No matter how sophisticated a fluid analyzer system may be, it will be ineffective if a sample flow fails to reach the analyzer sensor or if the sample is contaminated or stale. Failing to monitor fluid flow to the analyzer may result in unsaleable product or environmental harm. The costs of analyzer failure are potentially huge in terms of lost production, damage to equipment, regulatory fines, liability and more. This article gives guidelines for choosing a flow monitoring system.
Gas chromatographs (GCs), mass spectrometers, optical spectrometers and photometers are a few examples of analyzer technologies applied in process plants where assurance of sample flow is required. It is an accepted industry best practice that sampling systems have some type of flow monitor to assure valid samples.
While there are a number of fluid flow monitoring technologies on the market, immersible thermal dispersion technology combined with packaging and sensor designs optimized for sampling systems has emerged as the new best-in-class technology. Thermal dispersion mass flow sensors have proven themselves for decades as extremely reliable in other demanding process and plant applications.
The trend to mount the sample handling system at the process has greatly enhanced process efficiency. More and more systems now provide analysis of the process in real time, making the integrity of the readings that much more important to the process success. The ideal flow monitor should provide the form, fit and functions that will accommodate these new-generation analyzer systems as well as traditional legacy and hybrid designs.
Standards for Sampling Interfaces
Depending on the analyzer type, sampling fluid is often transported in tubing with a diameter of 1/8–1/2 inch. Most systems typically draw small samples in 1/4-inch tubes. Also growing in popularity are systems based on the industry standard SP76 manifold. SP76 is an ANSI/ISA standard approved in 2002 which has been adopted by major chemical and refining companies worldwide.

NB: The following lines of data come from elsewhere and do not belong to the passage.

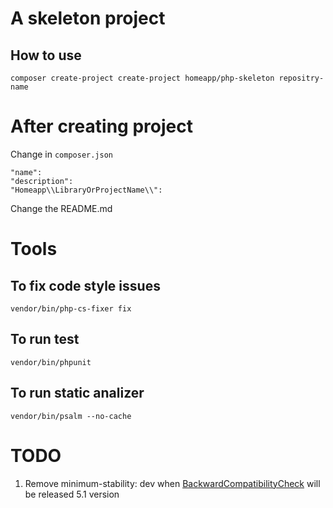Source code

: # A skeleton project
## How to use
`composer create-project create-project homeapp/php-skeleton repositry-name`



# After creating project
Change in `composer.json`
```
"name":
"description": 
"Homeapp\\LibraryOrProjectName\\":
```
Change the README.md

# Tools
## To fix code style issues 
`vendor/bin/php-cs-fixer fix`
## To run test
`vendor/bin/phpunit`
## To run static analizer
`vendor/bin/psalm --no-cache`
# TODO
1. Remove minimum-stability: dev when [BackwardCompatibilityCheck](https://github.com/Roave/BackwardCompatibilityCheck) will be released 5.1 version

Leading the way for the SP76 standard is the New Sampling/Sensor Initiative (NeSSI) organization, which originated in 1999 at the Center for Process Analytical Chemistry (CPAC). Other organizations that have embraced NeSSI/SP76 include the International Forum for Process Analytical Chemistry (IFPAC) and the Federation of Analytical Chemistry and Spectroscopy Societies (FACSS).

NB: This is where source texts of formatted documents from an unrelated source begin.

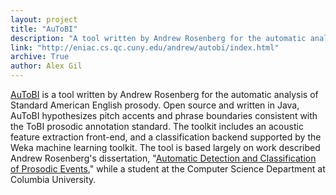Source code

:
 ```yaml
---
layout: project
title: "AuToBI"
description: "A tool written by Andrew Rosenberg for the automatic analysis of Standard American English prosody"
link: "http://eniac.cs.qc.cuny.edu/andrew/autobi/index.html"
archive: True
author: Alex Gil
---
```


<a href="http://eniac.cs.qc.cuny.edu/andrew/autobi/index.html">AuToBI</a> is a tool written by Andrew Rosenberg for the automatic analysis of Standard American English prosody. Open source and written in Java, AuToBI hypothesizes pitch accents and phrase boundaries consistent with the ToBI prosodic annotation standard. The toolkit includes an acoustic feature extraction front-end, and a classification backend supported by the Weka machine learning toolkit. The tool is based largely on work described Andrew Rosenberg's dissertation, "<a href="http://www1.cs.columbia.edu/~amaxwell/amaxwell-thesis-final.pdf">Automatic Detection and Classification of Prosodic Events</a>," while a student at the Computer Science Department at Columbia University.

Each block of a typical SP76 train measures 1.5×1.5 inch square and provides a convenient plug-and-play modular surface mount interface for sampling system components. Beyond the SP76 manifold itself, the NeSSI group has defined progressive levels of sophistication — known as Generations I, II, and III respectively — which provide for digital bus communications, hazardous location approval types and the Sensor Actuator Manager (SAM).